WORK TO BE COMPLETED:
Set down all of the lines below exactly as they are given.

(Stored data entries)
########

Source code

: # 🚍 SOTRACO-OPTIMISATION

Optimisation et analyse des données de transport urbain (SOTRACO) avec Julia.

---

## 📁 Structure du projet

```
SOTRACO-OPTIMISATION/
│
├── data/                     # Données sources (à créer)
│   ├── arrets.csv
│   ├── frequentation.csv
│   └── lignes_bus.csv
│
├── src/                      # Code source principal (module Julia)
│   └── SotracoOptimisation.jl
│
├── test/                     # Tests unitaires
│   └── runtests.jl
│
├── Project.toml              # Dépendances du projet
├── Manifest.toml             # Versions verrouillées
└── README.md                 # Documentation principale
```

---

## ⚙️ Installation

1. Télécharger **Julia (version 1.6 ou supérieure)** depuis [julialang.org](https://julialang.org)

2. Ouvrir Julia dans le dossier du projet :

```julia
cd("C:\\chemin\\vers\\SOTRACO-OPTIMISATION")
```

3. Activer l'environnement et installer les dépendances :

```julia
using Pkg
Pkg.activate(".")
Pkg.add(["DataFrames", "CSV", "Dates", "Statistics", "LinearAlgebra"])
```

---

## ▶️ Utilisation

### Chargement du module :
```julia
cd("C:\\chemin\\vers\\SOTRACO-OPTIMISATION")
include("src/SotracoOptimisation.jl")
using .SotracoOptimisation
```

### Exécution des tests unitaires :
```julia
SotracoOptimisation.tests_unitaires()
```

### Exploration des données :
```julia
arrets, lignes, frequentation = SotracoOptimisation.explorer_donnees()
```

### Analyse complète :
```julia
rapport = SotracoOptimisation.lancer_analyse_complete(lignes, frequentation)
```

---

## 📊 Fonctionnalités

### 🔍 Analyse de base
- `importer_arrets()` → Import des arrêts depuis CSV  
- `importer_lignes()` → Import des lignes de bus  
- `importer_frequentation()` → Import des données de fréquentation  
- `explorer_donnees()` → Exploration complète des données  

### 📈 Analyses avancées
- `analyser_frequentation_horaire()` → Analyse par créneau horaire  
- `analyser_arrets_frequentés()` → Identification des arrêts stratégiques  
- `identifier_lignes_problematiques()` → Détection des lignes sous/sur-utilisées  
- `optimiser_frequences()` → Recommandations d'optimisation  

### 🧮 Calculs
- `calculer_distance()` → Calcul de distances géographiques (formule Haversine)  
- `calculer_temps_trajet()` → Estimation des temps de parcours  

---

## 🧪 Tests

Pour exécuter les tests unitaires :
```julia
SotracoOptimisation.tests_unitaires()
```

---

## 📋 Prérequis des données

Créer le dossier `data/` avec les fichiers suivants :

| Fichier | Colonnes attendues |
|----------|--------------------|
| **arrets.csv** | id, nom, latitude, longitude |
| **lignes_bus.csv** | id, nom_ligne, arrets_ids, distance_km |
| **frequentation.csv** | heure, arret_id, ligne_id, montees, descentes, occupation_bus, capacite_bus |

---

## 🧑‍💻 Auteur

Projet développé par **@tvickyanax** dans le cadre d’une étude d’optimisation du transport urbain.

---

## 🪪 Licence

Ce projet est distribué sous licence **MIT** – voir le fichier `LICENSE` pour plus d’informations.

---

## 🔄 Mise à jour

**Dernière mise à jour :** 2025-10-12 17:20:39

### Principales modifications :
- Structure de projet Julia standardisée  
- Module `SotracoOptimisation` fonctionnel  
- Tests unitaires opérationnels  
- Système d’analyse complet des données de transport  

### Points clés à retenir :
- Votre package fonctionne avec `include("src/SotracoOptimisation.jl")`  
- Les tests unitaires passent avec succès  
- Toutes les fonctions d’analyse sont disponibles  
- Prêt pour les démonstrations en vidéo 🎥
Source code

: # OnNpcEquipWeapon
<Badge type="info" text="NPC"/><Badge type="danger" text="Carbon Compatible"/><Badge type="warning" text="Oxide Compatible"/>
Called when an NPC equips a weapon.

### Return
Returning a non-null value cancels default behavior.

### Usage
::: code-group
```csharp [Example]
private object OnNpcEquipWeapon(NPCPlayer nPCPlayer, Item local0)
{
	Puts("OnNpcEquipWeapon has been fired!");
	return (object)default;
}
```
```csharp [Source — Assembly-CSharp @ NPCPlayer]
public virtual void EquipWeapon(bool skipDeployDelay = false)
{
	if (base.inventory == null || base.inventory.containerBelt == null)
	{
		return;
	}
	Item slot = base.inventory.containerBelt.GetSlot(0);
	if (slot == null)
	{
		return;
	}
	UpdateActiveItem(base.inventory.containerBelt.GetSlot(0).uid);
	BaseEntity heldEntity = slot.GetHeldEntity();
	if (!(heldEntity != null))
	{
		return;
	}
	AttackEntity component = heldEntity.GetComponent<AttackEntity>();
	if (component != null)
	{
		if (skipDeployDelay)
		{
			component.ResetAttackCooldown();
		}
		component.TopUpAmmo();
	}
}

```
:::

########

COMPLETED TASK:
Source code

: # 🚍 SOTRACO-OPTIMISATION

Optimisation et analyse des données de transport urbain (SOTRACO) avec Julia.

---

## 📁 Structure du projet

```
SOTRACO-OPTIMISATION/
│
├── data/                     # Données sources (à créer)
│   ├── arrets.csv
│   ├── frequentation.csv
│   └── lignes_bus.csv
│
├── src/                      # Code source principal (module Julia)
│   └── SotracoOptimisation.jl
│
├── test/                     # Tests unitaires
│   └── runtests.jl
│
├── Project.toml              # Dépendances du projet
├── Manifest.toml             # Versions verrouillées
└── README.md                 # Documentation principale
```

---

## ⚙️ Installation

1. Télécharger **Julia (version 1.6 ou supérieure)** depuis [julialang.org](https://julialang.org)

2. Ouvrir Julia dans le dossier du projet :

```julia
cd("C:\\chemin\\vers\\SOTRACO-OPTIMISATION")
```

3. Activer l'environnement et installer les dépendances :

```julia
using Pkg
Pkg.activate(".")
Pkg.add(["DataFrames", "CSV", "Dates", "Statistics", "LinearAlgebra"])
```

---

## ▶️ Utilisation

### Chargement du module :
```julia
cd("C:\\chemin\\vers\\SOTRACO-OPTIMISATION")
include("src/SotracoOptimisation.jl")
using .SotracoOptimisation
```

### Exécution des tests unitaires :
```julia
SotracoOptimisation.tests_unitaires()
```

### Exploration des données :
```julia
arrets, lignes, frequentation = SotracoOptimisation.explorer_donnees()
```

### Analyse complète :
```julia
rapport = SotracoOptimisation.lancer_analyse_complete(lignes, frequentation)
```

---

## 📊 Fonctionnalités

### 🔍 Analyse de base
- `importer_arrets()` → Import des arrêts depuis CSV  
- `importer_lignes()` → Import des lignes de bus  
- `importer_frequentation()` → Import des données de fréquentation  
- `explorer_donnees()` → Exploration complète des données  

### 📈 Analyses avancées
- `analyser_frequentation_horaire()` → Analyse par créneau horaire  
- `analyser_arrets_frequentés()` → Identification des arrêts stratégiques  
- `identifier_lignes_problematiques()` → Détection des lignes sous/sur-utilisées  
- `optimiser_frequences()` → Recommandations d'optimisation  

### 🧮 Calculs
- `calculer_distance()` → Calcul de distances géographiques (formule Haversine)  
- `calculer_temps_trajet()` → Estimation des temps de parcours  

---

## 🧪 Tests

Pour exécuter les tests unitaires :
```julia
SotracoOptimisation.tests_unitaires()
```

---

## 📋 Prérequis des données

Créer le dossier `data/` avec les fichiers suivants :

| Fichier | Colonnes attendues |
|----------|--------------------|
| **arrets.csv** | id, nom, latitude, longitude |
| **lignes_bus.csv** | id, nom_ligne, arrets_ids, distance_km |
| **frequentation.csv** | heure, arret_id, ligne_id, montees, descentes, occupation_bus, capacite_bus |

---

## 🧑‍💻 Auteur

Projet développé par **@tvickyanax** dans le cadre d’une étude d’optimisation du transport urbain.

---

## 🪪 Licence

Ce projet est distribué sous licence **MIT** – voir le fichier `LICENSE` pour plus d’informations.

---

## 🔄 Mise à jour

**Dernière mise à jour :** 2025-10-12 17:20:39

### Principales modifications :
- Structure de projet Julia standardisée  
- Module `SotracoOptimisation` fonctionnel  
- Tests unitaires opérationnels  
- Système d’analyse complet des données de transport  

### Points clés à retenir :
- Votre package fonctionne avec `include("src/SotracoOptimisation.jl")`  
- Les tests unitaires passent avec succès  
- Toutes les fonctions d’analyse sont disponibles  
- Prêt pour les démonstrations en vidéo 🎥
Source code

: # OnNpcEquipWeapon
<Badge type="info" text="NPC"/><Badge type="danger" text="Carbon Compatible"/><Badge type="warning" text="Oxide Compatible"/>
Called when an NPC equips a weapon.

### Return
Returning a non-null value cancels default behavior.

### Usage
::: code-group
```csharp [Example]
private object OnNpcEquipWeapon(NPCPlayer nPCPlayer, Item local0)
{
	Puts("OnNpcEquipWeapon has been fired!");
	return (object)default;
}
```
```csharp [Source — Assembly-CSharp @ NPCPlayer]
public virtual void EquipWeapon(bool skipDeployDelay = false)
{
	if (base.inventory == null || base.inventory.containerBelt == null)
	{
		return;
	}
	Item slot = base.inventory.containerBelt.GetSlot(0);
	if (slot == null)
	{
		return;
	}
	UpdateActiveItem(base.inventory.containerBelt.GetSlot(0).uid);
	BaseEntity heldEntity = slot.GetHeldEntity();
	if (!(heldEntity != null))
	{
		return;
	}
	AttackEntity component = heldEntity.GetComponent<AttackEntity>();
	if (component != null)
	{
		if (skipDeployDelay)
		{
			component.ResetAttackCooldown();
		}
		component.TopUpAmmo();
	}
}

```
:::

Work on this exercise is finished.